All four complementary hypotheses could be supported by empiric evidence41. As a primary meta result of both studies, the SDA-M-based CASPA algorithm correctly predicted 68.5–72.5% of all errors and failures in manual assembly actions, depending on its threshold setting (see Fig. 3). The subsequent sections first describe additional consolidated results from both assembly studies combined (weighted by the respective numbers of trials; see also Table 2), and then the discrete results and ancillary findings for each study individually.

Table 2 Overall results of SDA-M-based error prediction in assembly.

Consolidated overall results

The overall accuracy, balanced accuracy42, and specificity values were comparable for all algorithmic variants (62.6–69.4%). One-tailed binomial tests with \(H_0: P(\text {correctPrediction})\le {\frac{1}{2}}\) corroborated that the accuracies of all algorithms were highly significant above chance level (all \(p < 10^{-14}\)), providing support for the main hypothesis \(H_1\).
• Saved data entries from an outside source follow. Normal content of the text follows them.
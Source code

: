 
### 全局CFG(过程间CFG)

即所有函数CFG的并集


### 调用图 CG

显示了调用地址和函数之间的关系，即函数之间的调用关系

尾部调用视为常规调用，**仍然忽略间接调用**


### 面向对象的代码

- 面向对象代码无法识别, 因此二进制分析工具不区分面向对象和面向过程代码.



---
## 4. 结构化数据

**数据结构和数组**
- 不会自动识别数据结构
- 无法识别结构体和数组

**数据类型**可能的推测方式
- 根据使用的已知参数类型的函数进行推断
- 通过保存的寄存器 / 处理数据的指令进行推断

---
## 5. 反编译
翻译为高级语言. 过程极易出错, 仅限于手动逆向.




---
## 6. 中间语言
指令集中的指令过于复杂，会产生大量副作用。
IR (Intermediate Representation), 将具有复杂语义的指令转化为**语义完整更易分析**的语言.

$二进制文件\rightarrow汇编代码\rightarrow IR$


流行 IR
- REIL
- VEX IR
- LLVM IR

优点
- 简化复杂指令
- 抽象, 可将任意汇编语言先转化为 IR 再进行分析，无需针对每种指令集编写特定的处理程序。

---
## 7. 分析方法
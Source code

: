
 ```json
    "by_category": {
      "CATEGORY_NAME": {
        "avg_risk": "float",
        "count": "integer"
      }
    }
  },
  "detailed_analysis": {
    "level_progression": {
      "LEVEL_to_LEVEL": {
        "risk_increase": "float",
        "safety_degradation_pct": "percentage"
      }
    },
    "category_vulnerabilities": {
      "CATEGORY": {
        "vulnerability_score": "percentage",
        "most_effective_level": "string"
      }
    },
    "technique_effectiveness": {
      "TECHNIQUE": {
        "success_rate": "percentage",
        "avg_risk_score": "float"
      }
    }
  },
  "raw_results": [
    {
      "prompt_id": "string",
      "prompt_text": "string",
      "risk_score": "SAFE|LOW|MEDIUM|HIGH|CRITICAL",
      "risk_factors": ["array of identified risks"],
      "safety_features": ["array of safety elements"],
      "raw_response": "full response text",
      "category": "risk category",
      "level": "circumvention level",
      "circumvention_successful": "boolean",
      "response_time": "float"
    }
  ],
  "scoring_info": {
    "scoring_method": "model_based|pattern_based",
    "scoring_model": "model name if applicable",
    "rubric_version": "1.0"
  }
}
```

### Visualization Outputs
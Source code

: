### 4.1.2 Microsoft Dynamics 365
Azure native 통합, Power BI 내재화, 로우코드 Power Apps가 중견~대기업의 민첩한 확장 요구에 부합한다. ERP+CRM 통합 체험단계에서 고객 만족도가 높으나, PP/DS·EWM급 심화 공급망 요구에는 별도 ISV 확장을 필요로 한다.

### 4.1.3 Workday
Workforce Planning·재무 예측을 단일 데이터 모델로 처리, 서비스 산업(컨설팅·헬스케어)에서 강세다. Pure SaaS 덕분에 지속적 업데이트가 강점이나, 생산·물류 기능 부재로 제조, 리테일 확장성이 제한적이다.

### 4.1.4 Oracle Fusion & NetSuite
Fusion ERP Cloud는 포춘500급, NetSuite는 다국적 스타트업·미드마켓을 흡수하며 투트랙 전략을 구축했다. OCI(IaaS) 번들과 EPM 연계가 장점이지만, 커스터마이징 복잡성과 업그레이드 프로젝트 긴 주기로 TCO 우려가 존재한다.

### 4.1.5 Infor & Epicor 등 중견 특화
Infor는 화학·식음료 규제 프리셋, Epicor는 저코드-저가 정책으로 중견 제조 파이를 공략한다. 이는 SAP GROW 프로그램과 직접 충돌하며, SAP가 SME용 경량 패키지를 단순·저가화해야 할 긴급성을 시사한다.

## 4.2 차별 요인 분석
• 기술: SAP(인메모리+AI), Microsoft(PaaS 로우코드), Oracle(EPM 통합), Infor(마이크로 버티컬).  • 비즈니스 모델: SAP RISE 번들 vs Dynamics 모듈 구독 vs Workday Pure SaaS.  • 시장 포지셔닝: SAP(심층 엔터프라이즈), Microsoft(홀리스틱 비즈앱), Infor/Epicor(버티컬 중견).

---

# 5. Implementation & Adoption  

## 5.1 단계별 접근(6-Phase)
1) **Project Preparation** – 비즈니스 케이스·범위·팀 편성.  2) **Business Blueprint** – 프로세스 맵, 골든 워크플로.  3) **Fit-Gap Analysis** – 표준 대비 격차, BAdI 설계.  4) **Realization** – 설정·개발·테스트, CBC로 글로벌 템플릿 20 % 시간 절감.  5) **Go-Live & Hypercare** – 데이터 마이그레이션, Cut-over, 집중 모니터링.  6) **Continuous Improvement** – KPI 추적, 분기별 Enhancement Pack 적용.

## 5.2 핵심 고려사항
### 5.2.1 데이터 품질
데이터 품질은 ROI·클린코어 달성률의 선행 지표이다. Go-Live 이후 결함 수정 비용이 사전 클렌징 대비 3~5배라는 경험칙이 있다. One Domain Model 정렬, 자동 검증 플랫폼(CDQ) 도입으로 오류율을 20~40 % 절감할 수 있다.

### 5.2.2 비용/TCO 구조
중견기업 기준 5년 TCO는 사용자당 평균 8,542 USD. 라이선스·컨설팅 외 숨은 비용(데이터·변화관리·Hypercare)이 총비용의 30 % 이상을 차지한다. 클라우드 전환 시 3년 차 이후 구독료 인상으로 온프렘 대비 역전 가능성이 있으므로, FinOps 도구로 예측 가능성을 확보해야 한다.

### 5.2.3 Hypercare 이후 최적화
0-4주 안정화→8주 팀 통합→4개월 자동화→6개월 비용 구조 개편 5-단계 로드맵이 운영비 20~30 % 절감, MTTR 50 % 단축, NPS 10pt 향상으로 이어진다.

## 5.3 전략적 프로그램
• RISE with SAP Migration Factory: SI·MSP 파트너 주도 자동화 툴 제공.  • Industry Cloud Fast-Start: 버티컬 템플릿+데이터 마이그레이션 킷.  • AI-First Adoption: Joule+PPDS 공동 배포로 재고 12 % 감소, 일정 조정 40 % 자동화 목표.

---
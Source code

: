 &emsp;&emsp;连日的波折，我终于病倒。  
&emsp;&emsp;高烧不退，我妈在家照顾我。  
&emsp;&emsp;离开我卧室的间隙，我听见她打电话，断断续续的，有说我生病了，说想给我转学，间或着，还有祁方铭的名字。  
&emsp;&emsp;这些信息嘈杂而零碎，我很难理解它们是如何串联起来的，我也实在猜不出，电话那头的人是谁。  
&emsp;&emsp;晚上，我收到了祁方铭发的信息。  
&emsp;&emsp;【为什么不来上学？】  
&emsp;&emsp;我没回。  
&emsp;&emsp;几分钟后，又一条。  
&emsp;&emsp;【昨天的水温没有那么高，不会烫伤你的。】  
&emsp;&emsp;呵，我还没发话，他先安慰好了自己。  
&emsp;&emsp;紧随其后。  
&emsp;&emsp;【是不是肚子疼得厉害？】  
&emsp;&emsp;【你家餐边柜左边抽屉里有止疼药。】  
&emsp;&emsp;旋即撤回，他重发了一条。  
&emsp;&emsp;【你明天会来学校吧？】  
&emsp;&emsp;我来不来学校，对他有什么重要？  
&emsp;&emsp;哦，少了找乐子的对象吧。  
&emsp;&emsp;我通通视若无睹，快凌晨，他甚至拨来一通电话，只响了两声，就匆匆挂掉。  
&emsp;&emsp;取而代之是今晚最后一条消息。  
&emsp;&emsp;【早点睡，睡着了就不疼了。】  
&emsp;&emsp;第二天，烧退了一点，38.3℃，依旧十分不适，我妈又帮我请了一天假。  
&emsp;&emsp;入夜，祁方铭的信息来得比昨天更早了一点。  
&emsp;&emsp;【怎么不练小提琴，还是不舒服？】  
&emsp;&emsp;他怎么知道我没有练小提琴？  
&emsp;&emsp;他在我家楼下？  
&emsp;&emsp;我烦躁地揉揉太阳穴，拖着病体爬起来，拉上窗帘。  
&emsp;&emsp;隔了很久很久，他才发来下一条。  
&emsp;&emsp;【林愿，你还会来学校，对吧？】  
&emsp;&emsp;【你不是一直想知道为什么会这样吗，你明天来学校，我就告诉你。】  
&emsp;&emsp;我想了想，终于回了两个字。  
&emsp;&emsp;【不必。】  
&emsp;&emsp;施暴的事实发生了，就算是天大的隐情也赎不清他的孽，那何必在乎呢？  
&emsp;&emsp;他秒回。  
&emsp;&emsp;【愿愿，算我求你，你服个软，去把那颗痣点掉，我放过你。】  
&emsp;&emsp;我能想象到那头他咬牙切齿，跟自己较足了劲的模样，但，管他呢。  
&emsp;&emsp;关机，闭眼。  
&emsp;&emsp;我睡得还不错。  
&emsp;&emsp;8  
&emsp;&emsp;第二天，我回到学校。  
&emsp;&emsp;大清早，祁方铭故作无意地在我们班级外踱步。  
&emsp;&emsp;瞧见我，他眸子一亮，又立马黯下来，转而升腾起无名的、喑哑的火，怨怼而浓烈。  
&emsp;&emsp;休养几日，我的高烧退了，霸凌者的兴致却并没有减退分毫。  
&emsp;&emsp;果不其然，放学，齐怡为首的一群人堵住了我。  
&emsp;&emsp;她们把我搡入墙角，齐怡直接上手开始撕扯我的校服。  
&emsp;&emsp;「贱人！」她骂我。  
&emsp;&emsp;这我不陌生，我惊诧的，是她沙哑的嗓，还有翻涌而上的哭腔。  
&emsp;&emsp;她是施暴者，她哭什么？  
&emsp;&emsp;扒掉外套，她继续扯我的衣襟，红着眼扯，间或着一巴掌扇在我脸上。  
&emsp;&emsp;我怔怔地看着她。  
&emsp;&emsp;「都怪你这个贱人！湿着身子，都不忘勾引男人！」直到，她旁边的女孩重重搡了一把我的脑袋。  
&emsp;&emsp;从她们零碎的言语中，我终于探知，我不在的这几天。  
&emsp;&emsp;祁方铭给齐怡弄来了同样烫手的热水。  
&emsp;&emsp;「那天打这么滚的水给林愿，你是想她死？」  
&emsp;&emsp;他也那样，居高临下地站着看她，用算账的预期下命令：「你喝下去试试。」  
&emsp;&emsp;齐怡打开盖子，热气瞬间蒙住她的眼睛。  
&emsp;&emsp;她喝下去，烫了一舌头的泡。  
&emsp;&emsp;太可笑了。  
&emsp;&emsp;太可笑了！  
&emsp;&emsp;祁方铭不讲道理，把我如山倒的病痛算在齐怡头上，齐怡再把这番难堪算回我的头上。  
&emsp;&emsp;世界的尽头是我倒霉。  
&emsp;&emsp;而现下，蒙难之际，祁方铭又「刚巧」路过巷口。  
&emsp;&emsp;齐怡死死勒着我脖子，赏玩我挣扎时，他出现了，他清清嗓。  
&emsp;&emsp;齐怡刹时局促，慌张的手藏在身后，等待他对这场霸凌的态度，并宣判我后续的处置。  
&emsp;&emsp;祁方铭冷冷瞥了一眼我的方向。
Positive predictive values between 35.4 and 36.9% resulting from a relatively low prevalence of errors (149 errors in a total of 676 actions \(\Rightarrow P({\text {error}}) \approx 22 \%\)) indicated a notable chance of false alarms, but when the algorithmic SDA-M assessments predicted that an action would be correctly performed without assistance, this was correct in most cases (86.9–88.9%). Differences between the three algorithmic variants were marginal. Descriptively, AMPA had slightly higher specificity, whereas both versions of CASPA scored better regarding their sensitivity and negative predictive values.

Figure 3
figure 3

Sensitivity of SDA-M-based error prediction in assembly. Blue areas indicate the percentage of actual errors that could be correctly detected with AMPA (63%), \({\text {CASPA}}_d\) (68%), and \({\text {CASPA}}_i\) (72%) based on individual SDA-M data in two assembly scenarios.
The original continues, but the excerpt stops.